**Task brief**. Working from the top of the records below, reproduce each line exactly, ending once you have written the line containing "работать как с".

**Dataset excerpts**.
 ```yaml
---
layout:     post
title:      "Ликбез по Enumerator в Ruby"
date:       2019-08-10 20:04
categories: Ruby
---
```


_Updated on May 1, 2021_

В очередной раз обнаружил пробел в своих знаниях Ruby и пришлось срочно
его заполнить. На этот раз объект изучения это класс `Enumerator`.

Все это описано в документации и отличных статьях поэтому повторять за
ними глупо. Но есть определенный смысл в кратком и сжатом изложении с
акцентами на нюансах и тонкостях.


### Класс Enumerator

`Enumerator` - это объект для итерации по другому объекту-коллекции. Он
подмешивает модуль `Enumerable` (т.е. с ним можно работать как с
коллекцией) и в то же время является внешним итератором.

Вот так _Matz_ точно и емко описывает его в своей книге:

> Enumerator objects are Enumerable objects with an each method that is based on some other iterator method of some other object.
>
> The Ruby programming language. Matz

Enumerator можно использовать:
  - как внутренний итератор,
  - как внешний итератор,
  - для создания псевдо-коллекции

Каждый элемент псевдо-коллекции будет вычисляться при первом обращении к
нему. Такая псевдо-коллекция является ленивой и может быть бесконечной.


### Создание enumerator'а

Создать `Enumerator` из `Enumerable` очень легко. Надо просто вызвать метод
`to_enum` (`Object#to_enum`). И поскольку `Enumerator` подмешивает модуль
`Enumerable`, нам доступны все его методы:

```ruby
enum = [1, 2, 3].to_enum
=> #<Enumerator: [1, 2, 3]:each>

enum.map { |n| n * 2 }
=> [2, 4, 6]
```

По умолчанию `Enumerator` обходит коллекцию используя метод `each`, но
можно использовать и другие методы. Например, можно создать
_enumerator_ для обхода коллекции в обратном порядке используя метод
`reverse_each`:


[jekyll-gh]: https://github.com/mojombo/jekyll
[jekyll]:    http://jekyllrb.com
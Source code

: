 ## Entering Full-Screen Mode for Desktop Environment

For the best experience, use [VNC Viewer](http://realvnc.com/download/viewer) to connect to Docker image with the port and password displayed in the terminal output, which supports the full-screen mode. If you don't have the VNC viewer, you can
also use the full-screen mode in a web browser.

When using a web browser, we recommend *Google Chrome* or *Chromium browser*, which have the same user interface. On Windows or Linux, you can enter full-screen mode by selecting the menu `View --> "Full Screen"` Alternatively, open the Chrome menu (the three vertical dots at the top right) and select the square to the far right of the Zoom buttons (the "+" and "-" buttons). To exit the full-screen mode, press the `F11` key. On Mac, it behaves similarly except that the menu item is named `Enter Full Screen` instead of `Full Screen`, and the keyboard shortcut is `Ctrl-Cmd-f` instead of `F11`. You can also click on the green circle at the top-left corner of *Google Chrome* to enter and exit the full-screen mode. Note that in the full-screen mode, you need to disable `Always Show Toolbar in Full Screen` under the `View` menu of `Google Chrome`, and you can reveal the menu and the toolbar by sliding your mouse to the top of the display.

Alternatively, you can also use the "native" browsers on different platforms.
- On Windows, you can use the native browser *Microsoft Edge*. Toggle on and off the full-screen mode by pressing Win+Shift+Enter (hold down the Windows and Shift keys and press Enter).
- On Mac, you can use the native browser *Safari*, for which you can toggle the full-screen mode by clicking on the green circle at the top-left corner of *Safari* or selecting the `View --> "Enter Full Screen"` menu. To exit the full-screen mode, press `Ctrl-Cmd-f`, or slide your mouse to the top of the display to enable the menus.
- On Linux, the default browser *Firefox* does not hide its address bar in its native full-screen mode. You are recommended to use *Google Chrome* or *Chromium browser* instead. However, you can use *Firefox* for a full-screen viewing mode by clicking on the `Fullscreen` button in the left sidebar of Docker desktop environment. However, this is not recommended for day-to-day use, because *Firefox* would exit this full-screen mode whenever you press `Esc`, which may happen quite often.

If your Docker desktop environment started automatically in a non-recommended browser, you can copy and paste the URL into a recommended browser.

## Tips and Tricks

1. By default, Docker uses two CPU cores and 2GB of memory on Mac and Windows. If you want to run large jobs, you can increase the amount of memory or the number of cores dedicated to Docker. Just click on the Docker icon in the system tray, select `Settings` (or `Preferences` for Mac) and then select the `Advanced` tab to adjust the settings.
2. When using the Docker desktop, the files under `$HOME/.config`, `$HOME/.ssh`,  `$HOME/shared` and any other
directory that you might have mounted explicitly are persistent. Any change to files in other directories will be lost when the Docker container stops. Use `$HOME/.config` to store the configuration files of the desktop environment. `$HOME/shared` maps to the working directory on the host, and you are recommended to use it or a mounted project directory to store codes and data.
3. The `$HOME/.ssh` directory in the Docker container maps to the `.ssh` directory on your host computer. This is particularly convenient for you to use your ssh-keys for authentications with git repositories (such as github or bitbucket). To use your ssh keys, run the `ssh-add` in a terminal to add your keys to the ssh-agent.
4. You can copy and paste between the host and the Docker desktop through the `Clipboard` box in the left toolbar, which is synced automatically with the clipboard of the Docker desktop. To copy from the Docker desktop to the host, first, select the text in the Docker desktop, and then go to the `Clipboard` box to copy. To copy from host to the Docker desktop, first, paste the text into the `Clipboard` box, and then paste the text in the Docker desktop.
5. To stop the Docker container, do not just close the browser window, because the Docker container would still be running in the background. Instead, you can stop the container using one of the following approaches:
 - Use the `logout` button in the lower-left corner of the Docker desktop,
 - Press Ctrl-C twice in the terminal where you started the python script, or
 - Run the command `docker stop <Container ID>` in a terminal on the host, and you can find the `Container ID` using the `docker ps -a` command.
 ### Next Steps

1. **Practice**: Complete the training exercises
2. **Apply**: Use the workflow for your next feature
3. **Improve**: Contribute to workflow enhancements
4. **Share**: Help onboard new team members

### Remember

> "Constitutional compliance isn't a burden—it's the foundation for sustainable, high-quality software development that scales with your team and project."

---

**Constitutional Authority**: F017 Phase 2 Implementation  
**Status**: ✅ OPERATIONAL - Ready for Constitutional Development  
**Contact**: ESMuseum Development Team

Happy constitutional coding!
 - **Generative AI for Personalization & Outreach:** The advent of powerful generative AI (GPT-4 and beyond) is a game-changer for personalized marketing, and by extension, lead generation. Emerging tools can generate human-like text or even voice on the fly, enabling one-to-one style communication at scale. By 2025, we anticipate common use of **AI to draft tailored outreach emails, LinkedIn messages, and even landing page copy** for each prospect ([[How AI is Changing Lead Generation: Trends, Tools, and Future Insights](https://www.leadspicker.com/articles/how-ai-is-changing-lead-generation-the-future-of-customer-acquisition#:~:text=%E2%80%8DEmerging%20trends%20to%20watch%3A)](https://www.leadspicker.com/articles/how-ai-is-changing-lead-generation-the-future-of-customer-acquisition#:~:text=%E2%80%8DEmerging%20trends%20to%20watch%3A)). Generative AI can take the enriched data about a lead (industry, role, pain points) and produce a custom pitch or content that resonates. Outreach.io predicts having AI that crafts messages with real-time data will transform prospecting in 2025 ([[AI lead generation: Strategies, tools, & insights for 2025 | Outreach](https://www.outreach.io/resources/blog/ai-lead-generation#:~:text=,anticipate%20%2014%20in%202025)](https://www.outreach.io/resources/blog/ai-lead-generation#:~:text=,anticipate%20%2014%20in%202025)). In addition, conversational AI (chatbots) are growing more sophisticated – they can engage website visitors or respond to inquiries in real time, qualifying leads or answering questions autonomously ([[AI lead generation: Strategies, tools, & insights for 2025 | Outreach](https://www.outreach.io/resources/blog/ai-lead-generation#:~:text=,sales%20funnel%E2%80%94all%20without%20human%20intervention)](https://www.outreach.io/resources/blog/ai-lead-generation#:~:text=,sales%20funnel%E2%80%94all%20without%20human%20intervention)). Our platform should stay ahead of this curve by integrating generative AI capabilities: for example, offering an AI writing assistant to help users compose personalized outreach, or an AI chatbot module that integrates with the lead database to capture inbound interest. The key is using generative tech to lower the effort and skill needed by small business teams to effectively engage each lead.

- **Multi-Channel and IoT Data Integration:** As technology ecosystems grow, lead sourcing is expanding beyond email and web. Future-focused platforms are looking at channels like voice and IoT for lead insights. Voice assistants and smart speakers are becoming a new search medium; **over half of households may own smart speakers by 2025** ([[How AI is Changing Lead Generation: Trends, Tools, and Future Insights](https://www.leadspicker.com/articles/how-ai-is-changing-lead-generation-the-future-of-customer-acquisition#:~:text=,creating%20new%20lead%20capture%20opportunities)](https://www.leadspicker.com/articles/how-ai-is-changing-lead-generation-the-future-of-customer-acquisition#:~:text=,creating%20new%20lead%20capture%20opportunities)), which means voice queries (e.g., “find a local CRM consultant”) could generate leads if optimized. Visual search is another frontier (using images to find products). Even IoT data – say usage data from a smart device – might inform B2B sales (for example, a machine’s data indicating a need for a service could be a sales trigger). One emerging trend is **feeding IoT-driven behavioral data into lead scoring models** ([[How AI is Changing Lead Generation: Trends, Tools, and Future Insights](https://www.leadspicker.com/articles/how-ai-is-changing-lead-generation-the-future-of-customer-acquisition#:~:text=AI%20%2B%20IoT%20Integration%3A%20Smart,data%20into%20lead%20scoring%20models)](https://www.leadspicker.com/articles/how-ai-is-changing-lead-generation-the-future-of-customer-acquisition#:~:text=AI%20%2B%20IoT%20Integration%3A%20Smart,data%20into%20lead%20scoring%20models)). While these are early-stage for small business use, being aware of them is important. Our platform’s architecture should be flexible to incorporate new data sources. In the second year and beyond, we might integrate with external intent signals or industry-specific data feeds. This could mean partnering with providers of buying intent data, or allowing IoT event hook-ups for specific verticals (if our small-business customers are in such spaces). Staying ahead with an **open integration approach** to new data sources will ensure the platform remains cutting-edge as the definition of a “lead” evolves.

**Solution to the exercise**.
 ```yaml
---
layout:     post
title:      "Ликбез по Enumerator в Ruby"
date:       2019-08-10 20:04
categories: Ruby
---
```


_Updated on May 1, 2021_

В очередной раз обнаружил пробел в своих знаниях Ruby и пришлось срочно
его заполнить. На этот раз объект изучения это класс `Enumerator`.

Все это описано в документации и отличных статьях поэтому повторять за
ними глупо. Но есть определенный смысл в кратком и сжатом изложении с
акцентами на нюансах и тонкостях.


### Класс Enumerator

`Enumerator` - это объект для итерации по другому объекту-коллекции. Он
подмешивает модуль `Enumerable` (т.е. с ним можно работать как с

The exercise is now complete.